In our first lecture we discussed how the majority of Canadians claim that they are concerned about climate change and have adjusted minor details in their lives to contribute towards reducing global warming. Is this actually happening? Or are Canadians choosing to do whats in our own best interest regarding the new theories on climate change?
There are instances going on all around the world today that appear as visible signs of climate change. For example, sea ice in the more northern regions of Canada is taking much longer to form. This is having a significant negative effect on animals, such as the polar bears, in that region. However, some critics of climate change have recently brought up the discussion of whether or not these changes could have a positive effect on Canada’s climate as well as our economy. This topic of discussion seems to be influencing Canadians with a more cynical view towards climate change, especially due to the economic benefits and considering the recent worldwide financial disaster. My assumption of increasing Canadian cynics is based upon the fact that throughout my research on what Canadians are doing to reduce this issue, the majority of information I came across was, in a lot of ways, how the positive effects outweigh the negatives for Canadians.
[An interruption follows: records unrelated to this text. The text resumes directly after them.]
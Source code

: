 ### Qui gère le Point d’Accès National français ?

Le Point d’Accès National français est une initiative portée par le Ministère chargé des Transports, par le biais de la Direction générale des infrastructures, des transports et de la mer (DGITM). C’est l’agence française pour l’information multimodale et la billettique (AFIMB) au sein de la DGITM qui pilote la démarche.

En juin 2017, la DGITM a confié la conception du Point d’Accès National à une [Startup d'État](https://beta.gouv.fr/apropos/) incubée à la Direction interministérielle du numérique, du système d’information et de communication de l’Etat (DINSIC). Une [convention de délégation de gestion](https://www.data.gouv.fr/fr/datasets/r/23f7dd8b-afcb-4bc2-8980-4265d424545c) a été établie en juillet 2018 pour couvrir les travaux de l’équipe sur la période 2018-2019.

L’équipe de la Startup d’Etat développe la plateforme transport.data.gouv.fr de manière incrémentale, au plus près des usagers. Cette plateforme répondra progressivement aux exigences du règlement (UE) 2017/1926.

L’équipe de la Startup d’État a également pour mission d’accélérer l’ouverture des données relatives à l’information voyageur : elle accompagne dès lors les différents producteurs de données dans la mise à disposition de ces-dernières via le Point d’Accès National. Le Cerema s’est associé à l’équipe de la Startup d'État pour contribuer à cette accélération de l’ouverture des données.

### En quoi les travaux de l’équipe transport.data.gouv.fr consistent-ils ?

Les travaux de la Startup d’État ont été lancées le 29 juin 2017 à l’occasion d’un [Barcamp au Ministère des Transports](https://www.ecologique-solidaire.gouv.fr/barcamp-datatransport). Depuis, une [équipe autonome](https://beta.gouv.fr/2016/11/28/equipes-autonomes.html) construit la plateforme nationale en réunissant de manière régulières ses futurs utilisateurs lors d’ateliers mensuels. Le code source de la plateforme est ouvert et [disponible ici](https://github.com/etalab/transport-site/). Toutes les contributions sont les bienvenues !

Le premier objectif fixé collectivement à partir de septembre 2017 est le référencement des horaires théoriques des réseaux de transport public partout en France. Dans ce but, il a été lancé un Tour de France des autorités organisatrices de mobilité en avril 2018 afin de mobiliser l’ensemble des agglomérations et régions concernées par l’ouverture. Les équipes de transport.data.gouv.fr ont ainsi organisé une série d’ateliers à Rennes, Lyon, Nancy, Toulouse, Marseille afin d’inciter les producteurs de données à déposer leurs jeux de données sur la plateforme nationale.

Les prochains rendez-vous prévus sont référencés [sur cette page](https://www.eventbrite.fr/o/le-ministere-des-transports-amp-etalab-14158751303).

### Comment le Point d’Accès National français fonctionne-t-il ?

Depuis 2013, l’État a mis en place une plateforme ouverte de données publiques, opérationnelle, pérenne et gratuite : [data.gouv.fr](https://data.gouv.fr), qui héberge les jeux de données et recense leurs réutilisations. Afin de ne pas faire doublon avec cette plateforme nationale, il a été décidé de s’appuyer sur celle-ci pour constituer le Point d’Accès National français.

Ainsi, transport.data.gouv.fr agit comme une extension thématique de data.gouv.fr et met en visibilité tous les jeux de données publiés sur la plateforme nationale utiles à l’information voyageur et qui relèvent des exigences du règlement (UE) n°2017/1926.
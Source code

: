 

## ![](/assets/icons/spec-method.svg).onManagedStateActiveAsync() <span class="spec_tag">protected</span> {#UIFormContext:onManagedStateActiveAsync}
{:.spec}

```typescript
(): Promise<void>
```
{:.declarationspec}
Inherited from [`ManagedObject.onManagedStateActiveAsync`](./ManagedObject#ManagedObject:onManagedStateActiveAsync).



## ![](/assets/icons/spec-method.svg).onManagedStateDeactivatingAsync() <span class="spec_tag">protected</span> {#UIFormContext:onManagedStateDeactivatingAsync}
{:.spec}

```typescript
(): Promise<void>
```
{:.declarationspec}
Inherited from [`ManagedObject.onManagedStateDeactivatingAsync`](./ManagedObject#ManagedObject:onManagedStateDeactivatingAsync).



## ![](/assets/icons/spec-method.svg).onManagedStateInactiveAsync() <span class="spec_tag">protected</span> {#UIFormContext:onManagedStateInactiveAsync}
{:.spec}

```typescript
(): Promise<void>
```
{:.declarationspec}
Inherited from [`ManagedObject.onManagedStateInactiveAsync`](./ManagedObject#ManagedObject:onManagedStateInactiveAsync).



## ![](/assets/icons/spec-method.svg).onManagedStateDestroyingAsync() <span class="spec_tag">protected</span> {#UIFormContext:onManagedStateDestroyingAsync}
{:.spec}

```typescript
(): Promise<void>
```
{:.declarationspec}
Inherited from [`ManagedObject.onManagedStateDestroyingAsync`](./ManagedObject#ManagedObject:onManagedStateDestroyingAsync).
How might climate change benefit Canadians?
David Lobell from Stanford University concludes a study on harvest growth in Canada and the northern U.S. Harvest season has begun to slow all over the world, except in these regions. Studies show that the Canadian growing season may actually be lengthened. This clearly poses as an economic advantage because Canadian farmers have more product to sell and export. Another economic benefit comes from the melting ice sheets in the Northwest regions of Canada. Along this region lies the Northwest Passage. This passage is so dense with ice that it has only been successfully sailed a small number of times. If the ice were to be eliminated enough to create a safe route, it would reduce the shipping distance between Asia’s Pacific coast and Europe’s western coast by about one third the distance travelled today. With a longer ice-free season means a longer shipping season, and cut travelling costs. This is seen as an important advantage in Canada’s future economy.
How might climate change be a disadvantage to Canadians?
Climate change is currently having a substantial negative effect on Canadian forests. According to a government agency, The Sustainable Forest Management Network, forest fires in Canada have already begun to rise. More specifically, the annual area burned nationally in the Western parts of Canada and Ontario could increase by 74%-118%. Another issue that has recently begun to arise is the agents of higher insect and potential disease frequencies. Insect species such as the mountain pine beetle, the spruce pine beetle, and many more are slowly increasing and becoming potential negative economic impacts on Canadian forests.
So are we as Canadians still trying to make a difference and doing as much as we can to reduce worldwide climate change? It appears that these studies may be subconsciously affecting many Canadians with a selfish outlook. One prime example, reported by CBC, is that Canada is not fighting to meet its commitments for the Kyoto Protocol. The moral is that we Canadians need to shed our selfish views on climate change and deal with this progressing issue as it stands a global issue, and not a personal one.